- **Input material**
---

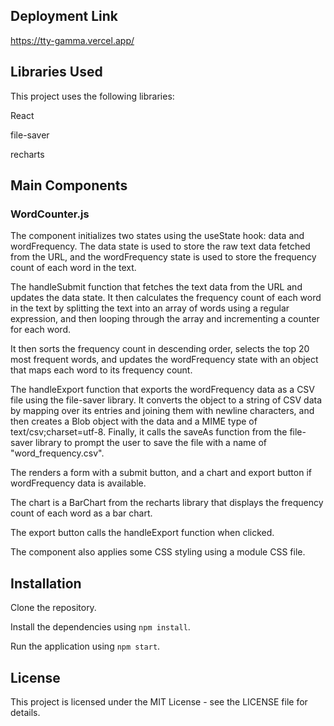 
## Deployment Link

https://tty-gamma.vercel.app/

## Libraries Used

This project uses the following libraries:

React

file-saver

recharts

## Main Components

### WordCounter.js
The component initializes two states using the useState hook: data and wordFrequency. The data state is used to store the raw text data fetched from the URL, and the wordFrequency state is used to store the frequency count of each word in the text.

The handleSubmit function that fetches the text data from the URL and updates the data state. It then calculates the frequency count of each word in the text by splitting the text into an array of words using a regular expression, and then looping through the array and incrementing a counter for each word.

It then sorts the frequency count in descending order, selects the top 20 most frequent words, and updates the wordFrequency state with an object that maps each word to its frequency count.

The handleExport function that exports the wordFrequency data as a CSV file using the file-saver library. It converts the object to a string of CSV data by mapping over its entries and joining them with newline characters, and then creates a Blob object with the data and a MIME type of text/csv;charset=utf-8. Finally, it calls the saveAs function from the file-saver library to prompt the user to save the file with a name of "word_frequency.csv".

The renders a form with a submit button, and a chart and export button if wordFrequency data is available. 

The chart is a BarChart from the recharts library that displays the frequency count of each word as a bar chart.

The export button calls the handleExport function when clicked. 

The component also applies some CSS styling using a module CSS file.

## Installation

Clone the repository.

Install the dependencies using `npm install`.

Run the application using `npm start`.

## License
This project is licensed under the MIT License - see the LICENSE file for details.

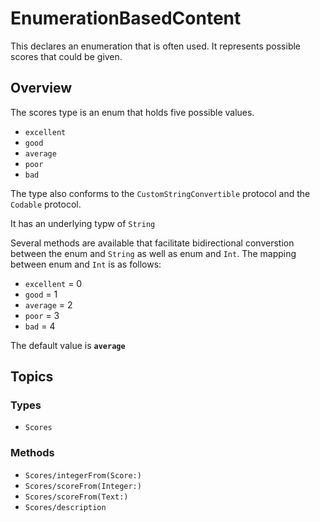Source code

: # EnumerationBasedContent

This declares an enumeration that is often used. It represents possible scores that could be given.

## Overview

The scores type is an enum that holds five possible values.
- `excellent`
- `good`
- `average`
- `poor`
- `bad`

The type also conforms to the `CustomStringConvertible` protocol and the `Codable` protocol.

It has an underlying typw of `String`

Several methods are available that facilitate bidirectional converstion between the enum and `String` as well as enum and `Int`. The mapping between enum and `Int` is as follows:

- `excellent`   = 0
- `good`        = 1
- `average`     = 2
- `poor`        = 3
- `bad`         = 4

The default value is **`average`**

## Topics

### Types
- ``Scores``

### Methods

- ``Scores/integerFrom(Score:)``
- ``Scores/scoreFrom(Integer:)``
- ``Scores/scoreFrom(Text:)``
- ``Scores/description``

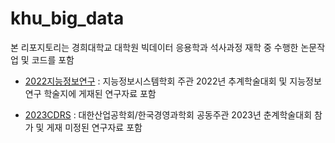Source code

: # khu_big_data

본 리포지토리는 경희대학교 대학원 빅데이터 응용학과 석사과정 재학 중 수행한 논문작업 및 코드를 포함

* [2022지능정보연구](/2022지능정보연구) : 지능정보시스템학회 주관 2022년 추계학술대회 및 지능정보연구 학술지에 게재된 연구자료 포함

* [2023CDRS](/2023CDRS) : 대한산업공학회/한국경영과학회 공동주관 2023년 춘계학술대회 참가 및 게재 미정된 연구자료 포함
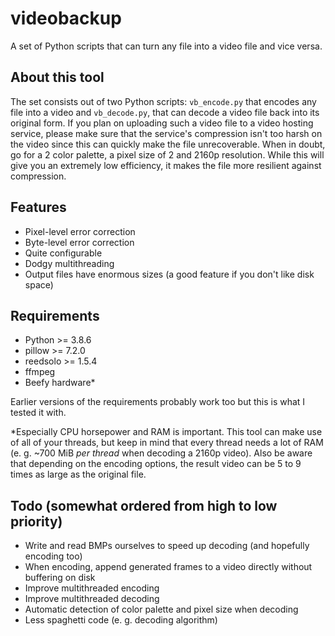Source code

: # videobackup

A set of Python scripts that can turn any file into a video file and vice versa.

## About this tool

The set consists out of two Python scripts: ``vb_encode.py`` that encodes any file into a video and ``vb_decode.py``, that can decode a video file back into its original form.
If you plan on uploading such a video file to a video hosting service, please make sure that the service's compression isn't too harsh on the video since this can quickly make the file unrecoverable. When in doubt, go for a 2 color palette, a pixel size of 2 and 2160p resolution. While this will give you an extremely low efficiency, it makes the file more resilient against compression.

## Features

- Pixel-level error correction
- Byte-level error correction
- Quite configurable
- Dodgy multithreading
- Output files have enormous sizes (a good feature if you don't like disk space)

## Requirements

- Python >= 3.8.6
- pillow >= 7.2.0
- reedsolo >= 1.5.4
- ffmpeg
- Beefy hardware*
  
Earlier versions of the requirements probably work too but this is what I tested it with.

\*Especially CPU horsepower and RAM is important. This tool can make use of all of your threads, but keep in mind that every thread needs a lot of RAM (e. g. ~700 MiB *per thread* when decoding a 2160p video). Also be aware that depending on the encoding options, the result video can be 5 to 9 times as large as the original file.

## Todo (somewhat ordered from high to low priority)

- Write and read BMPs ourselves to speed up decoding (and hopefully encoding too)
- When encoding, append generated frames to a video directly without buffering on disk
- Improve multithreaded encoding
- Improve multithreaded decoding
- Automatic detection of color palette and pixel size when decoding
- Less spaghetti code (e. g. decoding algorithm)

---

Copy every line in the records above that contains the word "error".

- **Problem solution**
- Pixel-level error correction
- Byte-level error correction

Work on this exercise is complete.